Dave Tint’s return to Brazilian Jiu-Jitsu after a heart transplant redefines what persistence looks like. The brown belt’s story isn’t polished or romantic — it’s about surviving, adapting and refusing to be sidelined.
What began as an ordinary training session took a violent turn when Dave Tint became nauseous and dizzy after class.
“He said his head was fuzzy, so they thought, ‘Okay, he just needs to sit down for a sec,’”
recalled a training partner. But when Dave started nodding off in his car, friends rushed him to the hospital. Tests missed what was really happening.
Sent home, Dave’s condition spiraled.
“Once the meds wore off, he went back into the same thing. He was in the bathtub all night in anguish, nauseous, goes back to the hospital the next day.”
That’s when doctors discovered he’d suffered a heart attack the day before.
His health collapsed quickly. The defibrillator implanted in his chest went off twice while training.
“I felt like a horse kicking me in the stomach. That also happened on the mat. Second time I almost passed while training,”
he said. He was eventually approved for a heart transplant.
Even after surgery, obstacles kept coming. Cleveland Clinic refused to clear him to train again, calling jiu-jitsu too dangerous. Stanford saw it differently:
“Their main mission statement was to give me the life that I wanted to have, you know, and I wanted jiu-jitsu.”
Recovery was painful. Dave spent a week in agony and hallucinations, sinking to a place few talk about.

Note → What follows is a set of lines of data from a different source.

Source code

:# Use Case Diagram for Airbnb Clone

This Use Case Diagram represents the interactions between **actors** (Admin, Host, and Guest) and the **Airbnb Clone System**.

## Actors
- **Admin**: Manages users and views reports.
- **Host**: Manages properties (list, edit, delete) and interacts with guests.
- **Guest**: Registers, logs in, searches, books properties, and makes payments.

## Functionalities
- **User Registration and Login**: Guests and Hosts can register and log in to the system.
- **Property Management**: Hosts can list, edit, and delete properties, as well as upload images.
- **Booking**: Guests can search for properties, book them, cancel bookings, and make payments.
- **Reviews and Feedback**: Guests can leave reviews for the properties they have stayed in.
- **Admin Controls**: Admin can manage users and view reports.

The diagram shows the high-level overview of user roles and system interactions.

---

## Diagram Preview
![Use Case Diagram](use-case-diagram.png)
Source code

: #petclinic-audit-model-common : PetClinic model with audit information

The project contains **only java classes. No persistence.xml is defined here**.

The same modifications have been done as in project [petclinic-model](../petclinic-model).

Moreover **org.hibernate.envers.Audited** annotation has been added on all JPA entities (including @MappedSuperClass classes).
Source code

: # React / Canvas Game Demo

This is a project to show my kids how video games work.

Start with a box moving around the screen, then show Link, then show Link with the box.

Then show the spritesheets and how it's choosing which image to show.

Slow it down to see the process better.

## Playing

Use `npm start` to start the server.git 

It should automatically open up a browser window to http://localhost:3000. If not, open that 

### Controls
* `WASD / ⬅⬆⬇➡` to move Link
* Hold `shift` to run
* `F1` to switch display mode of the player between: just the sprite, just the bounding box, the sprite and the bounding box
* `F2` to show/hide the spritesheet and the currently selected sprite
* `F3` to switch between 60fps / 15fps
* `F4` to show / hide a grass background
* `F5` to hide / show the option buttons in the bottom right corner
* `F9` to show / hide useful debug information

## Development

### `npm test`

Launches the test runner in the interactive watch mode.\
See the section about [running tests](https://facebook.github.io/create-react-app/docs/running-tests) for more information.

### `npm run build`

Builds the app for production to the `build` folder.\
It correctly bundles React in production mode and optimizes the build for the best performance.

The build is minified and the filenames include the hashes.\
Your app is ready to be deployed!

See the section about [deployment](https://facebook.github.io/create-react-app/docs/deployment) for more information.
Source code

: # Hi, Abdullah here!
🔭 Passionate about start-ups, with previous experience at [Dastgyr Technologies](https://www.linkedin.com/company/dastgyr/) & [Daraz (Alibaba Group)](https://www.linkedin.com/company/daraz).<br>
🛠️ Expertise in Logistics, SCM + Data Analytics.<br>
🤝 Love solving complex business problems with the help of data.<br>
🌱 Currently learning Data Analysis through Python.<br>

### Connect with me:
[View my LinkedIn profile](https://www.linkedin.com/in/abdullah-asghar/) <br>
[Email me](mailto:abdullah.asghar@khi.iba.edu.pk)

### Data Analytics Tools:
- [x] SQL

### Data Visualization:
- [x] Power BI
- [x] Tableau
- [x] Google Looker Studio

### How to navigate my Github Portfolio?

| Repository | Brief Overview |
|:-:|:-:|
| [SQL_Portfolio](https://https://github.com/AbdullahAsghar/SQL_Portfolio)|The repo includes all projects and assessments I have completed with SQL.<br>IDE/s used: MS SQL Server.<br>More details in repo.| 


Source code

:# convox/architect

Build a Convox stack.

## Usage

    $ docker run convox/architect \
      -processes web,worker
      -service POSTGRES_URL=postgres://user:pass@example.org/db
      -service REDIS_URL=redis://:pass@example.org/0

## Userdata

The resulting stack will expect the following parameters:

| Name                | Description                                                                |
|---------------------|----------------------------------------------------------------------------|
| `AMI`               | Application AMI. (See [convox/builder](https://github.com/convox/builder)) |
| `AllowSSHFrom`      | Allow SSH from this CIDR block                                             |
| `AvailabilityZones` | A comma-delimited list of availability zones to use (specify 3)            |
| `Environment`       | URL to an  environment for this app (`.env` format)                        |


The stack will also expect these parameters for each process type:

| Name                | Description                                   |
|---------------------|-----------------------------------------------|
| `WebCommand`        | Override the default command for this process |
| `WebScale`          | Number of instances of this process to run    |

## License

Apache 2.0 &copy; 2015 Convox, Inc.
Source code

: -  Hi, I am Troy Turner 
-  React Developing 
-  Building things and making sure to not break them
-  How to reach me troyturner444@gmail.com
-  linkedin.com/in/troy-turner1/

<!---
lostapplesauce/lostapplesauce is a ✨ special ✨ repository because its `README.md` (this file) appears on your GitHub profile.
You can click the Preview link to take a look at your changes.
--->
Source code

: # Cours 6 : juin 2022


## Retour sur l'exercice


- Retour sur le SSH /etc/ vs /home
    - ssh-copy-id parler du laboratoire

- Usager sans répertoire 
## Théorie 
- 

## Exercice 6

“I wouldn’t wish it upon any human being. It’s horrible and excruciating and you feel like you can’t do it and then it clears,”
he said.
Two months later, he was back moving — carefully, but back.
“Two months after the transplant, I was doing a move called the twister in my room with my friends.”
His teammates describe him as someone who
“embodies the heart of what it means to persevere and to survive both physically and mentally.”
Dave knows he’s not the same athlete he was before, but that’s not the point.
“I’m not what I once was, but I’m still coming back. That’s my contribution to myself and to jiu-jitsu — not giving up.”